The taxpayer prevailed in a significant estate tax valuation case in Estate of Louise Paxton Gallagher (June 28, 2011). Mrs. Gallagher died owning 3,970 units of Paxton Media Group, which her estate valued at $34,936,000 on her estate tax return. Upon audit, the IRS determined a value of $49,500,000. Paxton Media Group was a limited liability company under state law but it had elected to be treated as an S corporation for income tax purposes.
After the audit was commenced but before the trial in the Tax Court started, the estate obtained two more appraisals which valued the units at $26,606,940 and $28,200,000, respectively. A pre-trial appraisal done by the IRS derived a value of $40,863,000, so there were a number of values in play when the case came before the Tax Court.
The IRS valuation expert used two methods to value the company: i) a market approach; and ii) an income approach (more technically referred to as the “discounted cash flow” method). The market approach derives the value of a closely held company by comparing its earnings to the earnings of similar public companies, adjusted for differences in size, marketability and other factors. The discounted cash flow approach discounts to present value future cash flows that the business is expected to produce for the owners. The IRS expert accorded each approach equal weight and averaged the results obtained by these two methods in determining a value of $40,863,000.
The taxpayer’s expert used the discounted cash flow approach and relied on the market approach only to verify the reasonableness of the value he derived. The court first determined that it would not rely on the IRS’ expert use of the market approach because it did not believe that the public companies used to establish value were sufficiently similar to the closely held business being valued. The court determined that only the discounted cash flow approach should be used to value this business.
In applying the discounted cash flow approach, the court analyzed the application of that approach by both of the appraisers and used certain assumptions and methodologies from each, and on some factors picked its own assumptions. The court in effect took information from the valuations and computed its own number. Some of the factors that had to be evaluated included: i) adjusting the income statement information for non-recurring items; ii) the rate at which revenue was expected to grow; iii) the company’s future operating margin; iv) the income and expenses that would be generated outside of the core business; v) the need for capital expenditures; vi) working capital levels that will be required; and vii) the appropriate discount rate to use to determine the present value of future cash flows.
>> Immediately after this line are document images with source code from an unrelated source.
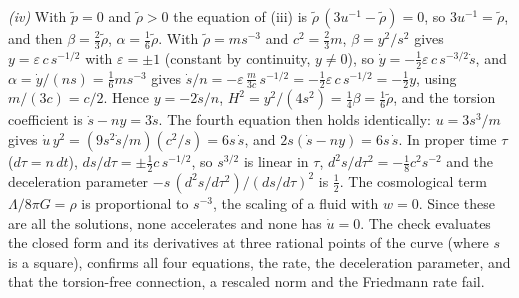 \emph{(iv)} With $\tilde p = 0$ and $\tilde\rho > 0$ the equation of (iii) is $\tilde\rho\,(3u^{-1} - \tilde\rho) = 0$, so $3u^{-1} = \tilde\rho$, and then $\beta = \tfrac23\tilde\rho$, $\alpha = \tfrac16\tilde\rho$. With $\tilde\rho = m s^{-3}$ and $c^{2} = \tfrac23 m$, $\beta = y^{2}/s^{2}$ gives $y = \varepsilon\,c\,s^{-1/2}$ with $\varepsilon = \pm1$ (constant by continuity, $y \neq 0$), so $\dot y = -\tfrac12\varepsilon\,c\,s^{-3/2}\dot s$, and $\alpha = \dot y/(ns) = \tfrac16 m s^{-3}$ gives $\dot s/n = -\varepsilon\,\tfrac{m}{3c}\,s^{-1/2} = -\tfrac12\varepsilon\,c\,s^{-1/2} = -\tfrac12 y$, using $m/(3c) = c/2$. Hence $y = -2\dot s/n$, $H^{2} = y^{2}/(4s^{2}) = \tfrac14\beta = \tfrac16\tilde\rho$, and the torsion coefficient is $\dot s - n y = 3\dot s$. The fourth equation then holds identically: $u = 3s^{3}/m$ gives $\dot u\,y^{2} = (9 s^{2}\dot s/m)(c^{2}/s) = 6 s\,\dot s$, and $2s(\dot s - n y) = 6 s\,\dot s$. In proper time $\tau$ ($d\tau = n\,dt$), $ds/d\tau = \pm\tfrac12 c\,s^{-1/2}$, so $s^{3/2}$ is linear in $\tau$, $d^{2}s/d\tau^{2} = -\tfrac18 c^{2}s^{-2}$ and the deceleration parameter $-s\,(d^{2}s/d\tau^{2})/(ds/d\tau)^{2}$ is $\tfrac12$. The cosmological term $\Lambda/8\pi G = \rho$ is proportional to $s^{-3}$, the scaling of a fluid with $w = 0$. Since these are all the solutions, none accelerates and none has $\dot u = 0$. The check evaluates the closed form and its derivatives at three rational points of the curve (where $s$ is a square), confirms all four equations, the rate, the deceleration parameter, and that the torsion-free connection, a rescaled norm and the Friedmann rate fail.

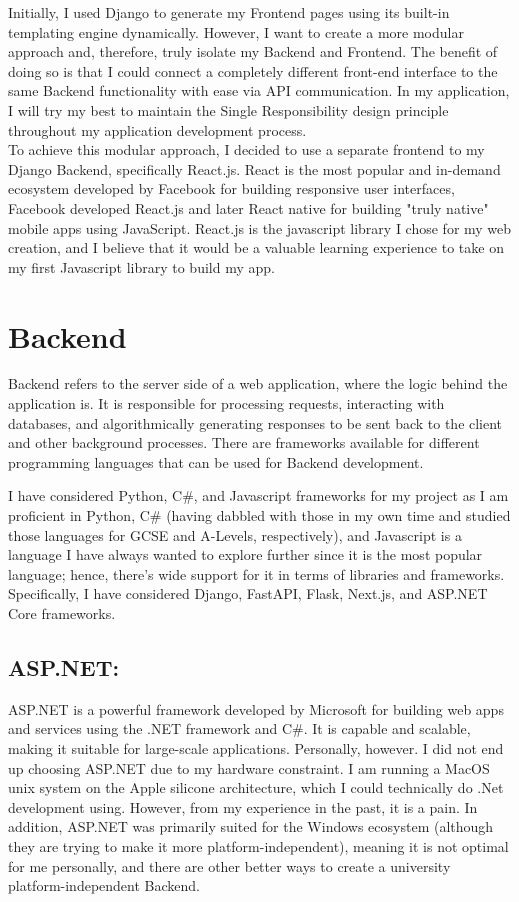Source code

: Initially, I used Django to generate my Frontend pages using its built-in templating engine dynamically. However, I want to create a more modular approach and, therefore, truly isolate my Backend and Frontend. The benefit of doing so is that I could connect a completely different front-end interface to the same Backend functionality with ease via API communication. In my application, I will try my best to maintain the Single Responsibility design principle throughout my application development process.\\
To achieve this modular approach, I decided to use a separate frontend to my Django Backend, specifically React.js. React is the most popular and in-demand ecosystem developed by Facebook for building responsive user interfaces, Facebook developed React.js and later React native for building "truly native" mobile apps using JavaScript. React.js is the javascript library I chose for my web creation, and I believe that it would be a valuable learning experience to take on my first Javascript library to build my app.

\section{Backend}
Backend refers to the server side of a web application, where the logic behind the application is. It is responsible for processing requests, interacting with databases, and algorithmically generating responses to be sent back to the client and other background processes. There are frameworks available for different programming languages that can be used for Backend development.

I have considered Python, C\#, and Javascript frameworks for my project as I am proficient in Python, C\# (having dabbled with those in my own time and studied those languages for GCSE and A-Levels, respectively), and Javascript is a language I have always wanted to explore further since it is the most popular language; hence, there's wide support for it in terms of libraries and frameworks. Specifically, I have considered Django, FastAPI, Flask, Next.js, and ASP.NET Core frameworks.

\subsection{ASP.NET:}
ASP.NET is a powerful framework developed by Microsoft for building web apps and services using the .NET framework and C\#. It is capable and scalable, making it suitable for large-scale applications. Personally, however. I did not end up choosing ASP.NET due to my hardware constraint. I am running a MacOS unix system on the Apple silicone architecture, which I could technically do .Net development using. However, from my experience in the past, it is a pain. In addition, ASP.NET was primarily suited for the Windows ecosystem (although they are trying to make it more platform-independent), meaning it is not optimal for me personally, and there are other better ways to create a university platform-independent Backend.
The court’s treatment of the appropriate discount rate was interesting in that both parties’ experts used the “weighted average cost of capital,” which employs a weighted average of the companies’ borrowing cost and the return that would be expected by an equity investor. The court noted that it had previously expressly disapproved of this method for valuing small companies that had little possibility of going public. Nonetheless, because both of the experts had used this method, the court applied it as well. Ultimately, the court determined a discount rate of 10%, which is the same number derived by the IRS’ expert witness.
The court also addressed the experts’ differing opinions on whether the earnings produced by the business should be reduced by a hypothetical corporate tax rate, because the S corporation itself did not pay any corporate income taxes. The reason to make such an adjustment is based on the assumption that a future buyer would likely operate the company as a C corporation, so its earnings would be subject to corporate income tax following such a sale. The taxpayer’s expert witness believed such a theoretical tax burden should be applied to reduce future projected earnings. Naturally, this would result in a lower valuation for the company, which is what the taxpayer sought. The court rejected this argument and determined that the corporation should be valued in its status at the time of the decedent’s death. S corporation shareholders enjoy a lower total tax burden compared to shareholders of C corporations, and that benefit should enhance the value of the S corporation.
After a tentative value had been determined by discounting the future expected cash flows, the taxpayer’s expert then added a premium to account for the value of being an S corporation. He likely did this only because he had previously attempted to reduce the value of the corporate earnings by a theoretical corporate income tax. That adjustment presumably lowered the value of the company more than the premium he proposed to add increased it. The court determined that the value of being an S corporation was fairly taken into account simply by not imposing a theoretical corporate tax on the projected future earnings so no premium needed to be added.
Finally, the court addressed the appropriate discounts to reflect the fact that block being valued represented a minority interest in the company and the fact that the block was not readily marketable. The court determined that a 23% discount should be applied to the minority interest and a 31% discount for lack of marketability. The final value determined by the court for the block being valued was $32,601,640.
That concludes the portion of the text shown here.